TASK STATEMENT
Find the number of lines below in which the word "açınız" appears, and write that number only.

(Rendered images with source text)

· · · · · · ·

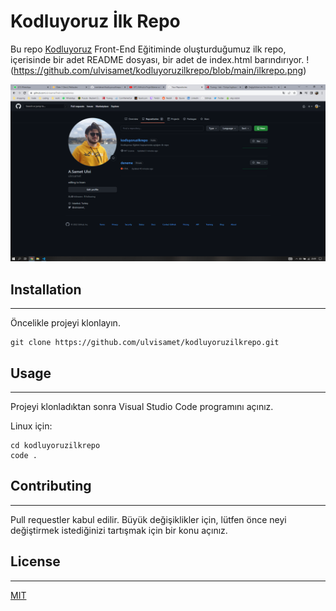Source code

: # Kodluyoruz İlk Repo
Bu repo [Kodluyoruz](https://kodluyoruz.org) Front-End Eğitiminde oluşturduğumuz ilk repo, içerisinde bir adet README dosyası, bir adet de index.html barındırıyor. ! (https://github.com/ulvisamet/kodluyoruzilkrepo/blob/main/ilkrepo.png)

![sdf](https://github.com/ulvisamet/kodluyoruzilkrepo/blob/main/ilkrepo.png)

## Installation
----------------
Öncelikle projeyi klonlayın. 
    
    git clone https://github.com/ulvisamet/kodluyoruzilkrepo.git

## Usage 
---------
Projeyi klonladıktan sonra Visual Studio Code programını açınız. 

Linux için:

    cd kodluyoruzilkrepo
    code .

## Contributing
------
Pull requestler kabul edilir. Büyük değişiklikler için, lütfen önce neyi değiştirmek istediğinizi tartışmak için bir konu açınız.

## License 
---
[MIT](https://choosealicense.com/licenses/mit/)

· · · · · · ·

EXERCISE RESULT
2